Trump’ın bu sözleri, İran’daki muhalif çevrelerde yankı bulurken, Tahran yönetimi cephesinden ise henüz resmi bir yanıt gelmiş değil. Ancak diplomatik çevreler, bu çıkışın sadece retorikten ibaret olmadığını, ABD’nin bölgedeki askeri faaliyetleriyle desteklendiğini belirtiyor.
Trump’ın açıklamaları sadece sözle sınırlı kalmadı. ABD ordusunun İran’ın çeşitli bölgelerindeki nükleer tesisleri hedef alan hava saldırısı, “nokta atışı” olarak tanımlandı. Trump, bu operasyonlara dair yaptığı değerlendirmede, “Vuruşlar sert ve isabetliydi. Ordumuz büyük bir beceri gösterdi.” ifadelerine yer verdi.
Özellikle B-2 tipi hayalet bombardıman uçakları tarafından gerçekleştirilen saldırının ardından, İran’daki stratejik öneme sahip bazı nükleer altyapıların ciddi şekilde zarar gördüğü öne sürüldü. Trump, bombardıman görevini gerçekleştiren ABD’li pilotlara da sosyal medya hesabından teşekkür etti: “İyi bir iş çıkardığınız için teşekkürler.”
En dikkat çeken açıklamalardan biri ise saldırının sonuçlarına ilişkin detaylı bir değerlendirme oldu. Trump, “İran’daki tüm nükleer tesislerde uydu görüntülerinin de gösterdiği üzere büyük çaplı bir tahribat yapıldı. ‘Yok edilme’ ifadesi tam anlamıyla yerinde!” dedi. Uydu görüntülerinde yer alan detaylara atıfta bulunan Trump, bazı tesislerin yerin metrelerce altında bulunduğunu, ancak bu derin yapılarında ciddi hasar aldığını belirtti. Özellikle “beyaz yapı” olarak nitelendirdiği bölgenin, yer seviyesinin oldukça altında inşa edildiğini ve “tamamen alevden korunmuş gibi görünmesine rağmen içten içe çöktüğünü” söyledi.

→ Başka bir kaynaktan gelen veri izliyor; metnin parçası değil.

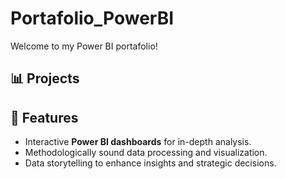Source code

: # Portafolio_PowerBI
Welcome to my Power BI portafolio!

## 📊 Projects

## 🚀 Features
- Interactive **Power BI dashboards** for in-depth analysis.
- Methodologically sound data processing and visualization.
- Data storytelling to enhance insights and strategic decisions.
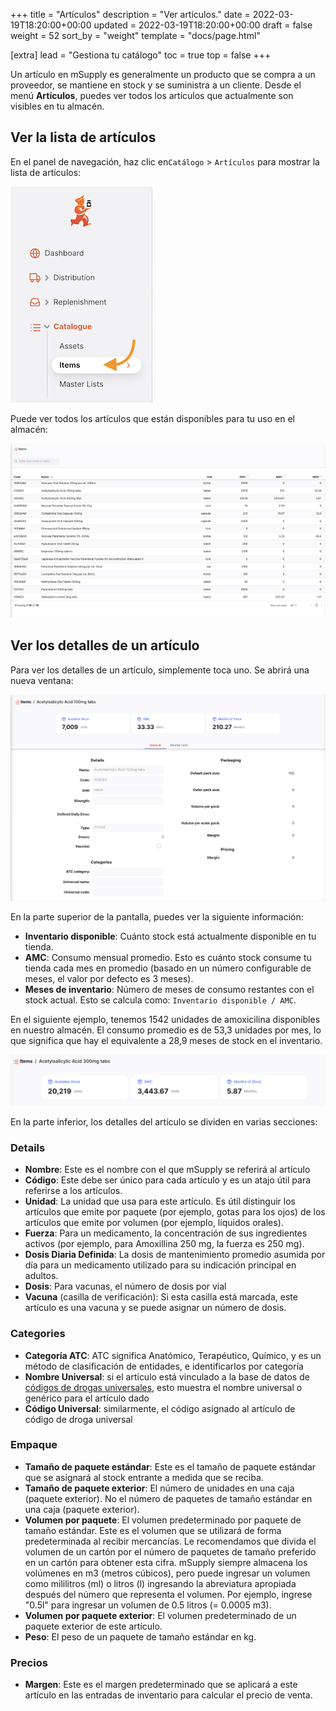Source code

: +++
title = "Artículos"
description = "Ver artículos."
date = 2022-03-19T18:20:00+00:00
updated = 2022-03-19T18:20:00+00:00
draft = false
weight = 52
sort_by = "weight"
template = "docs/page.html"

[extra]
lead = "Gestiona tu catálogo"
toc = true
top = false
+++

Un artículo en mSupply es generalmente un producto que se compra a un proveedor, se mantiene en stock y se suministra a un cliente. Desde el menú **Artículos**, puedes ver todos los artículos que actualmente son visibles en tu almacén.

## Ver la lista de artículos

En el panel de navegación, haz clic en`Catálogo` > `Artículos` para mostrar la lista de artículos:

![Items nav](images-en/cat_gotoitems.png)

Puede ver todos los artículos que están disponibles para tu uso en el almacén:

![Items list](images-en/cat_itemslist.png)

## Ver los detalles de un artículo

Para ver los detalles de un artículo, simplemente toca uno. Se abrirá una nueva ventana:

![Item detail](images-en/cat_itemdetail.png)

En la parte superior de la pantalla, puedes ver la siguiente información:

- **Inventario disponible**: Cuánto stock está actualmente disponible en tu tienda.
- **AMC**: Consumo mensual promedio. Esto es cuánto stock consume tu tienda cada mes en promedio (basado en un número configurable de meses, el valor por defecto es 3 meses).
- **Meses de inventario**: Número de meses de consumo restantes con el stock actual. Esto se calcula como: `Inventario disponible / AMC`.

<div class="imagetitle">
En el siguiente ejemplo, tenemos 1542 unidades de amoxicilina disponibles en nuestro almacén. El consumo promedio es de 53,3 unidades por mes, lo que significa que hay el equivalente a 28,9 meses de stock en el inventario.
</div>

![Item detail headers](images-en/cat_itemdetailsheaders.png)

En la parte inferior, los detalles del artículo se dividen en varias secciones:

### Details

- **Nombre**: Este es el nombre con el que mSupply se referirá al artículo
- **Código**: Este debe ser único para cada artículo y es un atajo útil para referirse a los artículos.
- **Unidad**: La unidad que usa para este artículo. Es útil distinguir los artículos que emite por paquete (por ejemplo, gotas para los ojos) de los artículos que emite por volumen (por ejemplo, líquidos orales).
- **Fuerza**: Para un medicamento, la concentración de sus ingredientes activos (por ejemplo, para Amoxillina 250 mg, la fuerza es 250 mg).
- **Dosis Diaria Definida**: La dosis de mantenimiento promedio asumida por día para un medicamento utilizado para su indicación principal en adultos.
- **Dosis**: Para vacunas, el número de dosis por vial
- **Vacuna** (casilla de verificación): Si esta casilla está marcada, este artículo es una vacuna y se puede asignar un número de dosis.

### Categories

- **Categoría ATC**: ATC significa Anatómico, Terapéutico, Químico, y es un método de clasificación de entidades, e identificarlos por categoría
- **Nombre Universal**: si el artículo está vinculado a la base de datos de [códigos de drogas universales](https://codes.msupply.foundation/), esto muestra el nombre universal o genérico para el artículo dado
- **Código Universal**: similarmente, el código asignado al artículo de código de droga universal

### Empaque

- **Tamaño de paquete estándar**: Este es el tamaño de paquete estándar que se asignará al stock entrante a medida que se reciba.
- **Tamaño de paquete exterior**: El número de unidades en una caja (paquete exterior). No el número de paquetes de tamaño estándar en una caja (paquete exterior).
- **Volumen por paquete**: El volumen predeterminado por paquete de tamaño estándar. Este es el volumen que se utilizará de forma predeterminada al recibir mercancías. Le recomendamos que divida el volumen de un cartón por el número de paquetes de tamaño preferido en un cartón para obtener esta cifra. mSupply siempre almacena los volúmenes en m3 (metros cúbicos), pero puede ingresar un volumen como mililitros (ml) o litros (l) ingresando la abreviatura apropiada después del número que representa el volumen. Por ejemplo, ingrese "0.5l" para ingresar un volumen de 0.5 litros (= 0.0005 m3).
- **Volumen por paquete exterior**: El volumen predeterminado de un paquete exterior de este artículo.
- **Peso**: El peso de un paquete de tamaño estándar en kg.

### Precios

- **Margen**: Este es el margen predeterminado que se aplicará a este artículo en las entradas de inventario para calcular el precio de venta.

Trump’ın İran çıkışı ve ABD’nin askeri operasyonları, bölgedeki dengeleri yeniden şekillendirebilir. Analistler, bu hamlelerin, özellikle İsrail-İran geriliminin tırmandığı bir dönemde gelmesinin tesadüf olmadığını vurguluyor. İran’ın vereceği olası karşılık, yalnızca ABD ile ilişkileri değil, Körfez’deki tüm dengeleri etkileyebilir.
Trump’ın yeniden başkanlığa aday olmayı planladığı bir dönemde, dış politika çıkışlarıyla tabanını konsolide etmeye çalıştığı ve “güçlü lider” imajını yeniden inşa ettiği konuşuluyor. Ancak bu çıkışların bölgesel çatışmaları tetikleme riski de göz ardı edilmiyor.
Donald Trump’ın “MIGA” söylemiyle başlayan İran çıkışı, sadece bir sosyal medya paylaşımı değil, ABD’nin dış politikasında yeni ve sert bir dönemin işareti olabilir. İran cephesinden gelecek olası tepkiler ise tüm dünyanın gözlerini yeniden Ortadoğu’ya çevirmesine neden olacak gibi görünüyor.